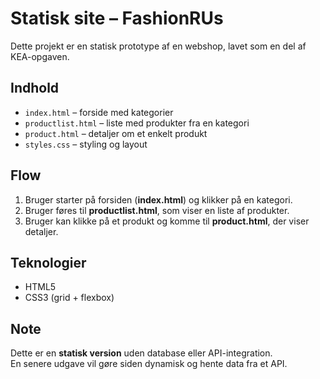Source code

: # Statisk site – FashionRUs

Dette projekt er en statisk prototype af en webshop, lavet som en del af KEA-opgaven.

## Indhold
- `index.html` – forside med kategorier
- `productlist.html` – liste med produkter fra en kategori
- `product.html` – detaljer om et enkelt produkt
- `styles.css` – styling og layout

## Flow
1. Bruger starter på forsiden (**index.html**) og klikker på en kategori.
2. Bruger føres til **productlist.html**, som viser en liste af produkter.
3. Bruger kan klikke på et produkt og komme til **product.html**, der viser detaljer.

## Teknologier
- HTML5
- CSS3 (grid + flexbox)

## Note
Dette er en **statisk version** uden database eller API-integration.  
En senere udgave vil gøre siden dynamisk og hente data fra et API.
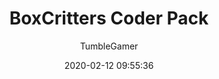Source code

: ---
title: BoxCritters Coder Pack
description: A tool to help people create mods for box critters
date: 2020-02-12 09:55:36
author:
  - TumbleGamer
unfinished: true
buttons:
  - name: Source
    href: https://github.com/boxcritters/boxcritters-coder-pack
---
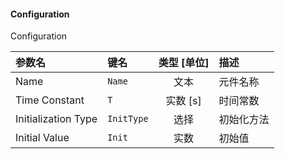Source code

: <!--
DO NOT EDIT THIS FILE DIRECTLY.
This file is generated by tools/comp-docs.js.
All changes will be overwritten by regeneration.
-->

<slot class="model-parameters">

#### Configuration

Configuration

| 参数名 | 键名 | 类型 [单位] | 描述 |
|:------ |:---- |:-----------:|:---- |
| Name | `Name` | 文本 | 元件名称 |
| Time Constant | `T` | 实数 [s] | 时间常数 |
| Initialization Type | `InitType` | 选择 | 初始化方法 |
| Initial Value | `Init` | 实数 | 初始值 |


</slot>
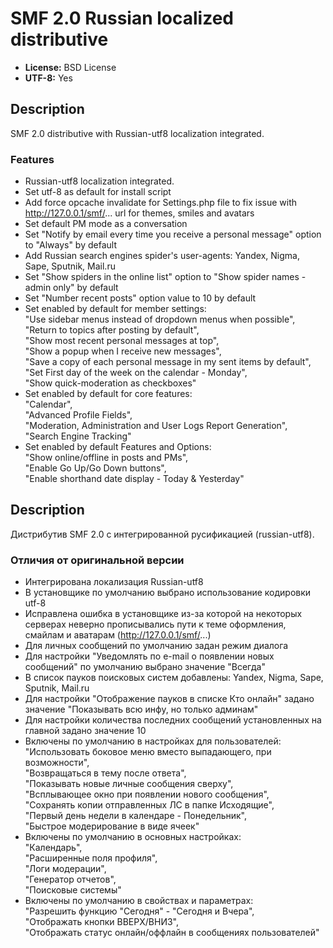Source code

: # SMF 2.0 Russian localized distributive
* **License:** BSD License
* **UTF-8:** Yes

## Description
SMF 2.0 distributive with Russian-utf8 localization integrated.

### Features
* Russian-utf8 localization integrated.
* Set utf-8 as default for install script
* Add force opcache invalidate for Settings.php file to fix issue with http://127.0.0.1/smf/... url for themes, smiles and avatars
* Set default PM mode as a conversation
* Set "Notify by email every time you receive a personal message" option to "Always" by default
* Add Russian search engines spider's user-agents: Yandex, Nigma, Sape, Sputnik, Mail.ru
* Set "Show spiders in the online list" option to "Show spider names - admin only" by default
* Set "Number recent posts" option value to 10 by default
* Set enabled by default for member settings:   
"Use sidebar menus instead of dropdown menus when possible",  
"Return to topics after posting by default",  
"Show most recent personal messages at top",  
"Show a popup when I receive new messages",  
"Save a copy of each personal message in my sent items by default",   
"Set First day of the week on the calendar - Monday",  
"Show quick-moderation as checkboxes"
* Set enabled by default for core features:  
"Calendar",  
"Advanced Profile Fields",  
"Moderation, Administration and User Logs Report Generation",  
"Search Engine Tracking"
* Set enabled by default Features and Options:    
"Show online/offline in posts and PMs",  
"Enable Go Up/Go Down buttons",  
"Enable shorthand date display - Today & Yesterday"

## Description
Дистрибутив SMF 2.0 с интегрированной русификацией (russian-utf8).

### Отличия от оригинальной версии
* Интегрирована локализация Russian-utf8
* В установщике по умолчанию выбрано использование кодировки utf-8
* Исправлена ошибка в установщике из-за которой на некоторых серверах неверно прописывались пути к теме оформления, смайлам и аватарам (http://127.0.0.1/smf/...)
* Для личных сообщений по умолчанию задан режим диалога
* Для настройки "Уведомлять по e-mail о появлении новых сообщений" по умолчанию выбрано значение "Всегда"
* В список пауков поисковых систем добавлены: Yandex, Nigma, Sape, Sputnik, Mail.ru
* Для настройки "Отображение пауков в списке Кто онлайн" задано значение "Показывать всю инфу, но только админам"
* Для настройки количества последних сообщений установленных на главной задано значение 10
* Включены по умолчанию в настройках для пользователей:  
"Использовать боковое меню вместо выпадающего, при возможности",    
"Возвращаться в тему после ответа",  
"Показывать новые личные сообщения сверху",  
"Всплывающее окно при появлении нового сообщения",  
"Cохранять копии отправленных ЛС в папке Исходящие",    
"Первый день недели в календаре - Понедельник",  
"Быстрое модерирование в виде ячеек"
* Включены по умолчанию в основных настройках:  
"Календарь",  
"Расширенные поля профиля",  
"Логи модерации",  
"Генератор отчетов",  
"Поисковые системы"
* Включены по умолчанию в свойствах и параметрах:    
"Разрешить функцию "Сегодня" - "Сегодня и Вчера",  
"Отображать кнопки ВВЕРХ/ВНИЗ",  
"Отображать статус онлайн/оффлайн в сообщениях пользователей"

> Description of the task
Copy out all lines of the material containing the word "receive".

> Answer box
* Set "Notify by email every time you receive a personal message" option to "Always" by default
"Show a popup when I receive new messages",  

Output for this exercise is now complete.